Most of the cases of which we become aware happened long ago, but we always seek to identify other possible victims. Recently there was a credible case of abuse by a priest, Miguel Luna, which came to our attention. He had been removed from active ministry some years earlier due to concerns we had about his behavior although no victim had come forward. When two courageous women came forward we had announcements made in all our parishes and also announced what we had learned in the media. In this way we could warn any new potential victims and invite any others to come forward. As a result, a third victim came forward. The statute of limitations had not passed for the third victim’s case, so Miguel Luna is presently being prosecuted.
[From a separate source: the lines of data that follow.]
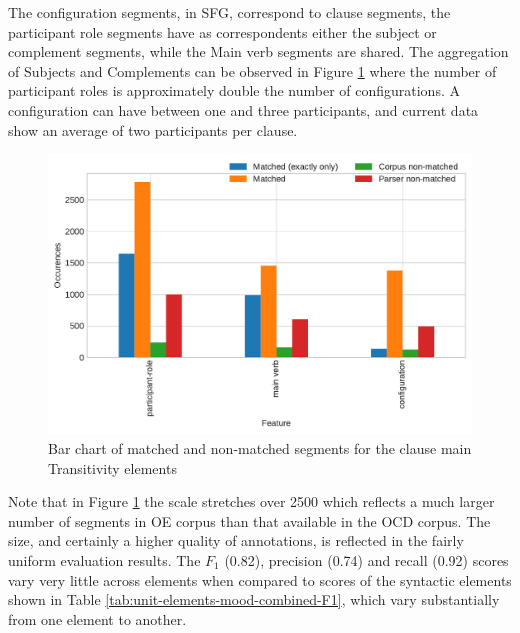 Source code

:     The configuration segments, in SFG, correspond to clause segments, the participant role segments have as correspondents either the subject or complement segments, while the Main verb segments are shared. The aggregation of Subjects and Complements can be observed in Figure \ref{fig:unit-elements-transitivity-data} where the number of participant roles is approximately double the number of configurations. A configuration can have between one and three participants, and current data show an average of two participants per clause. 
    
    \begin{figure}[!ht]
    \centering
    \includegraphics[width=.85\textwidth]{evaluation-results/figures/unit-elements-transitivity-data.pdf}
    \caption{Bar chart of matched and non-matched segments for the clause main Transitivity elements}
    \label{fig:unit-elements-transitivity-data}
    \end{figure}
    
    Note that in Figure \ref{fig:unit-elements-transitivity-data} the scale stretches over 2500 which reflects a much larger number of segments in OE corpus than that available in the OCD corpus. The size, and certainly a higher quality of annotations, is reflected in the fairly uniform evaluation results. The $F_1$ (0.82), precision (0.74) and recall (0.92) scores vary very little across elements when compared to scores of the syntactic elements shown in Table \ref{tab:unit-elements-mood-combined-F1},  which vary substantially from one element to another.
Another important step we have taken is our commitment to create a program of safe environment training to reach out to all children, diocesan and parish personnel, and volunteers active in the Church. VIRTUS, as it is known, conducts criminal background checks on all volunteers and personnel and teaches children and adults, in an age appropriate way, how to recognize the signs of a potential abuser. In just the last few years we have trained thousands. Our hope is that we will provide the tools not only to protect our parishes from the presence of child predators, but that we will also create safer homes and schools, which are the places where most abuse takes place.
I am confident that on a national level the Church will continue to seek better ways to assure that no person, no matter their rank, will be above the law. Meanwhile, here at home, we will continue to do all in our power to regain the trust that you have a right to expect from leaders in the Church.